Es war das passende Ende dieses bis zum Schluss spannenden, selten aber wirklich hochklassigen Duells. "Als ein früherer WM-Teilnehmer ist es zu einem gewissen Maße frustrierend zu sehen, wie leicht die Spieler Chancen bekommen", hatte Schachsuperstar Magnus Carlsen schon nach den ersten Partien kommentiert. Der frühere Weltmeister erklärt, seinen WM-Titel 2023 nicht verteidigen zu wollen - mangels Lust. "Wenn das der härteste Test im Schach sein soll, dann sollte es nicht so einfach sein, eine Partie zu gewinnen."
"Sorge, dass ich sehr hoch verliere"
- Georgios Souleidis ist ein Schachspieler im Rang des internationalen Meisters.
- Bei Youtube und Twitch analysiert und kommentiert er unter anderem täglich ausführlich die Partien der WM. Hier geht es zu seinem Kanal "The Big Greek".
- Zudem ist er Teilhaber einer Schachakademie und bietet dort Schachkurse an.
Zur Wahrheit gehört jedoch auch: Es ist eine kleine Sensation, dass Ding Liren überhaupt bis kurz vor dem Tiebreak eine große Chance hat, das Duell mit dem 14 Jahre Jüngeren doch noch für sich zu entscheiden und seinen Titel zu behalten: Im Vorfeld der WM hatte der Chinese von Depressionen und Schlafstörungen berichtet.

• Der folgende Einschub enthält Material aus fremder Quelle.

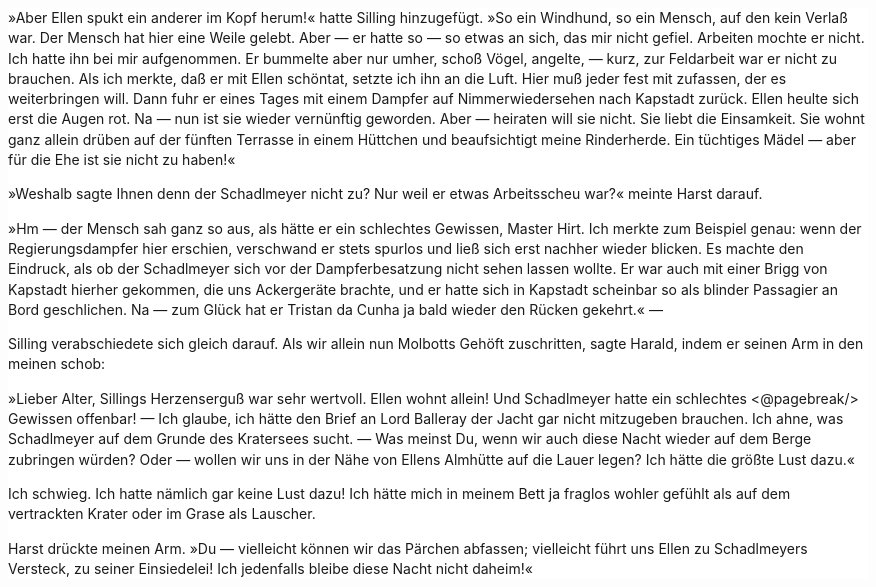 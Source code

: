 »Aber Ellen spukt ein anderer im Kopf herum!« hatte
Silling hinzugefügt. »So ein Windhund, so ein Mensch, auf
den kein Verlaß war. Der Mensch hat hier eine Weile gelebt.
Aber — er hatte so — so etwas an sich, das mir nicht gefiel.
Arbeiten mochte er nicht. Ich hatte ihn bei mir aufgenommen.
Er bummelte aber nur umher, schoß Vögel, angelte,
— kurz, zur Feldarbeit war er nicht zu brauchen. Als ich
merkte, daß er mit Ellen schöntat, setzte ich ihn an die Luft.
Hier muß jeder fest mit zufassen, der es weiterbringen will.
Dann fuhr er eines Tages mit einem Dampfer auf Nimmerwiedersehen
nach Kapstadt zurück. Ellen heulte sich erst die
Augen rot. Na — nun ist sie wieder vernünftig geworden.
Aber — heiraten will sie nicht. Sie liebt die Einsamkeit. Sie
wohnt ganz allein drüben auf der fünften Terrasse in einem
Hüttchen und beaufsichtigt meine Rinderherde. Ein tüchtiges
Mädel — aber für die Ehe ist sie nicht zu haben!«

»Weshalb sagte Ihnen denn der Schadlmeyer nicht zu?
Nur weil er etwas Arbeitsscheu war?« meinte Harst darauf.

»Hm — der Mensch sah ganz so aus, als hätte er ein
schlechtes Gewissen, Master Hirt. Ich merkte zum Beispiel
genau: wenn der Regierungsdampfer hier erschien, verschwand
er stets spurlos und ließ sich erst nachher wieder
blicken. Es machte den Eindruck, als ob der Schadlmeyer
sich vor der Dampferbesatzung nicht sehen lassen wollte. Er
war auch mit einer Brigg von Kapstadt hierher gekommen,
die uns Ackergeräte brachte, und er hatte sich in Kapstadt
scheinbar so als blinder Passagier an Bord geschlichen. Na —
zum Glück hat er Tristan da Cunha ja bald wieder den
Rücken gekehrt.« —

Silling verabschiedete sich gleich darauf. Als wir allein
nun Molbotts Gehöft zuschritten, sagte Harald, indem er seinen
Arm in den meinen schob:

»Lieber Alter, Sillings Herzenserguß war sehr wertvoll.
Ellen wohnt allein! Und Schadlmeyer hatte ein schlechtes
<@pagebreak/>
Gewissen offenbar! — Ich glaube, ich hätte den Brief an Lord
Balleray der Jacht gar nicht mitzugeben brauchen. Ich ahne,
was Schadlmeyer auf dem Grunde des Kratersees sucht. —
Was meinst Du, wenn wir auch diese Nacht wieder auf dem
Berge zubringen würden? Oder — wollen wir uns in der
Nähe von Ellens Almhütte auf die Lauer legen? Ich hätte
die größte Lust dazu.«

Ich schwieg. Ich hatte nämlich gar keine Lust dazu! Ich
hätte mich in meinem Bett ja fraglos wohler gefühlt als auf
dem vertrackten Krater oder im Grase als Lauscher.

Harst drückte meinen Arm. »Du — vielleicht können
wir das Pärchen abfassen; vielleicht führt uns Ellen zu
Schadlmeyers Versteck, zu seiner Einsiedelei! Ich jedenfalls
bleibe diese Nacht nicht daheim!«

In diesem Jahr hatte er mit dem "schlechtesten Zug aller Zeiten von einem Weltmeister", wie der brasilianische Großmeister Rafael Leitao einen Patzer Dings nannte, für Aufruhr in der Szene gesorgt. Der hatte sich bei einem Turnier in Norwegen ausgerechnet gegen Superstar Carlsen einen schweren Fehler geleistet und verlor die Partie daraufhin innerhalb von zwei weiteren Zügen.

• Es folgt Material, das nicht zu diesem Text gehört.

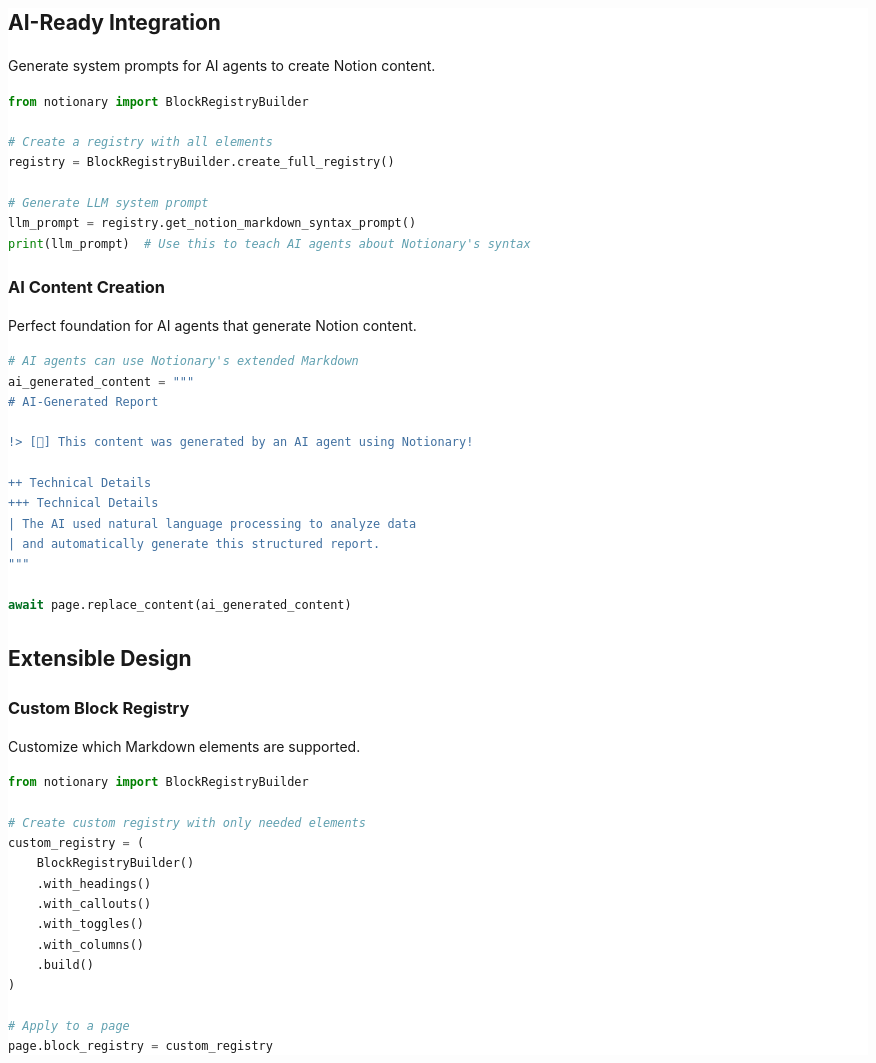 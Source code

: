 ## AI-Ready Integration

Generate system prompts for AI agents to create Notion content.

```python
from notionary import BlockRegistryBuilder

# Create a registry with all elements
registry = BlockRegistryBuilder.create_full_registry()

# Generate LLM system prompt
llm_prompt = registry.get_notion_markdown_syntax_prompt()
print(llm_prompt)  # Use this to teach AI agents about Notionary's syntax
```

### AI Content Creation

Perfect foundation for AI agents that generate Notion content.

```python
# AI agents can use Notionary's extended Markdown
ai_generated_content = """
# AI-Generated Report

!> [🤖] This content was generated by an AI agent using Notionary!

++ Technical Details
+++ Technical Details
| The AI used natural language processing to analyze data
| and automatically generate this structured report.
"""

await page.replace_content(ai_generated_content)
```

## Extensible Design

### Custom Block Registry

Customize which Markdown elements are supported.

```python
from notionary import BlockRegistryBuilder

# Create custom registry with only needed elements
custom_registry = (
    BlockRegistryBuilder()
    .with_headings()
    .with_callouts()
    .with_toggles()
    .with_columns()
    .build()
)

# Apply to a page
page.block_registry = custom_registry
```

Gukesh war als klarer Favorit in das Duell gegangen, Carlsen hatte seine Siegchancen auf 75 Prozent beziffert. Ding hatte selbst gesagt, er mache sich "Sorgen, dass ich sehr hoch verlieren könnte." Am Ende endete das Duell mit 7,5:6,5 denkbar knapp. Auch weil Ding seinem jungen Gegner "den wahrscheinlich besten Moment meines Lebens" schenkte, wie Gukesh die spielentscheidende Szene beschrieb.
"Ich habe es erst nicht realisiert"
"Ich habe es erst nicht realisiert", dann schlug der Inder zu und Ding gab auf. "Nicht Gukesh hat die WM gewonnen. Für ihn persönlich und Indien ist das natürlich ein riesiger Erfolg, er ist der jüngste Weltmeister der Geschichte", analysiert Souleidis. "Aber letztlich muss man sagen, dass Ding diese WM verloren hat. Weil er zu oft seinem Gegner die Siege geschenkt hat."

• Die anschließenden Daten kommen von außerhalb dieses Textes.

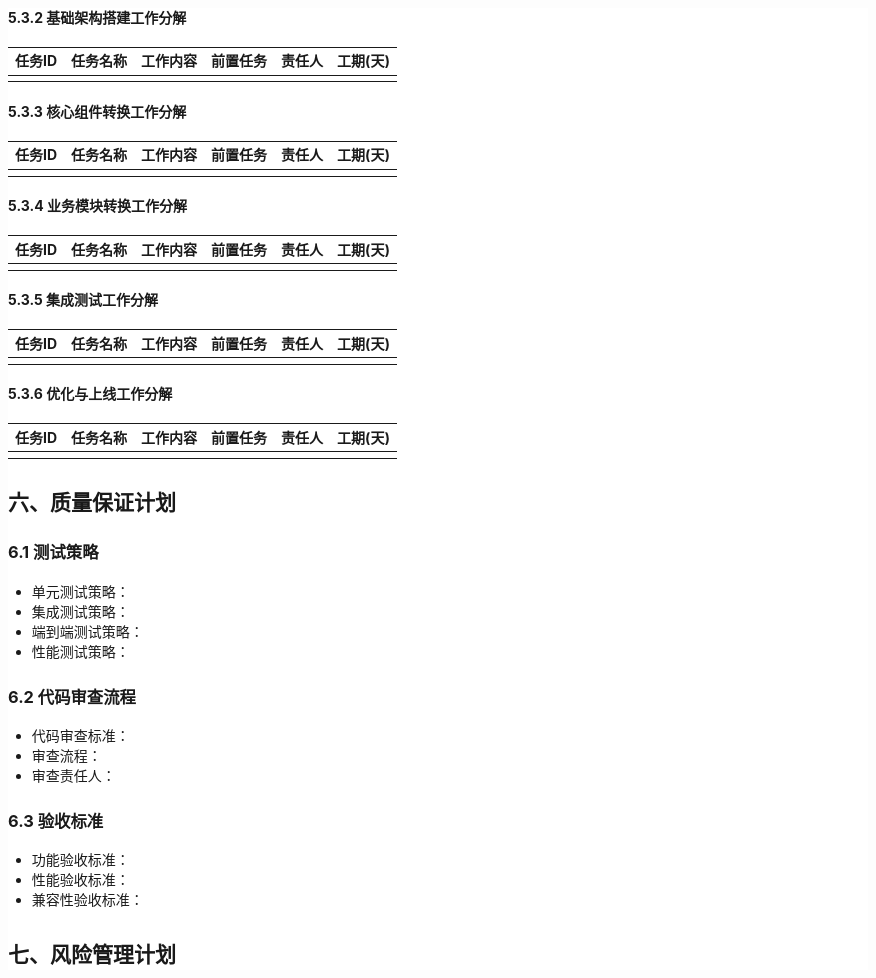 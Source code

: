 #### 5.3.2 基础架构搭建工作分解

| 任务ID | 任务名称 | 工作内容 | 前置任务 | 责任人 | 工期(天) |
| --- | --- | --- | --- | --- | --- |
| | | | | | |

#### 5.3.3 核心组件转换工作分解

| 任务ID | 任务名称 | 工作内容 | 前置任务 | 责任人 | 工期(天) |
| --- | --- | --- | --- | --- | --- |
| | | | | | |

#### 5.3.4 业务模块转换工作分解

| 任务ID | 任务名称 | 工作内容 | 前置任务 | 责任人 | 工期(天) |
| --- | --- | --- | --- | --- | --- |
| | | | | | |

#### 5.3.5 集成测试工作分解

| 任务ID | 任务名称 | 工作内容 | 前置任务 | 责任人 | 工期(天) |
| --- | --- | --- | --- | --- | --- |
| | | | | | |

#### 5.3.6 优化与上线工作分解

| 任务ID | 任务名称 | 工作内容 | 前置任务 | 责任人 | 工期(天) |
| --- | --- | --- | --- | --- | --- |
| | | | | | |

## 六、质量保证计划

### 6.1 测试策略
- 单元测试策略：
- 集成测试策略：
- 端到端测试策略：
- 性能测试策略：

### 6.2 代码审查流程
- 代码审查标准：
- 审查流程：
- 审查责任人：

### 6.3 验收标准
- 功能验收标准：
- 性能验收标准：
- 兼容性验收标准：

## 七、风险管理计划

Für seinen Sieg kassiert Gukesh 1,3 Millionen Dollar, Ding fährt mit 1,2 Millionen Dollar zurück nach Hause - aber ohne seine WM-Krone. "Er ist einer der besten Spieler der Geschichte", rief Gukesh seinem geschlagenen, entthronten Gegner hinterher. Den Nachweis konnte Ding bei diesem großen Duell für die Geschichtsbücher nicht bis zum letzten Zug führen.